* What you are asked to do
From the entries that follow, copy each line containing the word "calls".
━━━━━━━━━━
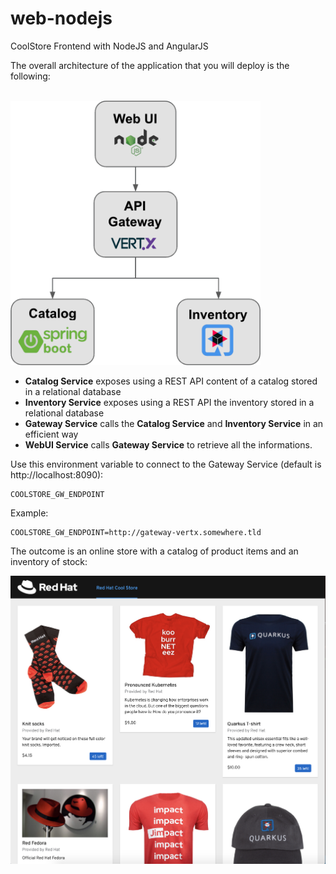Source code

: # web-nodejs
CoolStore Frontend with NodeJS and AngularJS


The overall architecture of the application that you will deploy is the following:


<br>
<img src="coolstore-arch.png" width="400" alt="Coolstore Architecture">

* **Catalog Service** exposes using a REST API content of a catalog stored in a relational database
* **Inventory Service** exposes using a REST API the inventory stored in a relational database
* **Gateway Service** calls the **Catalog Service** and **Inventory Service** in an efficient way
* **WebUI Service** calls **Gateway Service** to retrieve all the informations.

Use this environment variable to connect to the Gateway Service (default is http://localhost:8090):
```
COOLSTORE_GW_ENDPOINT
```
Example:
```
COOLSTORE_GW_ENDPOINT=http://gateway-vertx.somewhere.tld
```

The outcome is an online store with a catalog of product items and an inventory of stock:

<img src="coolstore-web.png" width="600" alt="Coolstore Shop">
━━━━━━━━━━
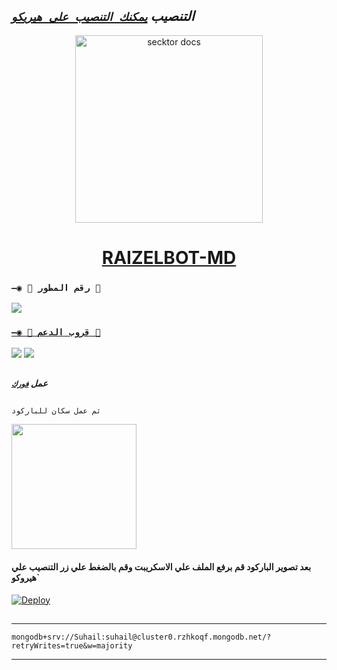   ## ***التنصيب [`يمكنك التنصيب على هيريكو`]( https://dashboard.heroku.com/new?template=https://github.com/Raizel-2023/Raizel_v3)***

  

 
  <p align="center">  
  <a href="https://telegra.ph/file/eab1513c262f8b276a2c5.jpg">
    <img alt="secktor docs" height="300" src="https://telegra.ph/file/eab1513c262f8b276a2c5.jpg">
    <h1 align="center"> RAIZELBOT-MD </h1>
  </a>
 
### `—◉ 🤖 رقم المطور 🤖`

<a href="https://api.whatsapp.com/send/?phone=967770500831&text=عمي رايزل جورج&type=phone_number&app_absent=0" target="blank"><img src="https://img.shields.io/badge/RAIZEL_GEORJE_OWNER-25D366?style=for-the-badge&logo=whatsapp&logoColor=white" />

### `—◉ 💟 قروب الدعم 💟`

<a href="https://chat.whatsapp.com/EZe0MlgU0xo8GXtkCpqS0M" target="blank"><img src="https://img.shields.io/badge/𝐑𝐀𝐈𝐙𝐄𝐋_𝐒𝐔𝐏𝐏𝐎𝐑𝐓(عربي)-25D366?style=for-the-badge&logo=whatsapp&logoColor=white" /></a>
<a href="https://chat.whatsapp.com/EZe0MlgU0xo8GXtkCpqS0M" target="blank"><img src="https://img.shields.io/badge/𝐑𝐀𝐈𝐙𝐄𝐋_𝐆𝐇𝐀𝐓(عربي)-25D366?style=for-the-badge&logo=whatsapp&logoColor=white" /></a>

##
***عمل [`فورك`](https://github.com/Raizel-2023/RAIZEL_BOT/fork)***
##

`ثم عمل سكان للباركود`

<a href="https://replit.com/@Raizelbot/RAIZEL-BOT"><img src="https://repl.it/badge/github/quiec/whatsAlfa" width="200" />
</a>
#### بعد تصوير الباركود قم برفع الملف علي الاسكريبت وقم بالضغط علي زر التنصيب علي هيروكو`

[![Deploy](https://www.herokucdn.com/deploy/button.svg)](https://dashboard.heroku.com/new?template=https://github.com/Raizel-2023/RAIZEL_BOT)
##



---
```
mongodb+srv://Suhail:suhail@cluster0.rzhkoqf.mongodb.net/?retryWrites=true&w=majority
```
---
━━━━━━━━━━
* Task answer
* **Gateway Service** calls the **Catalog Service** and **Inventory Service** in an efficient way
* **WebUI Service** calls **Gateway Service** to retrieve all the informations.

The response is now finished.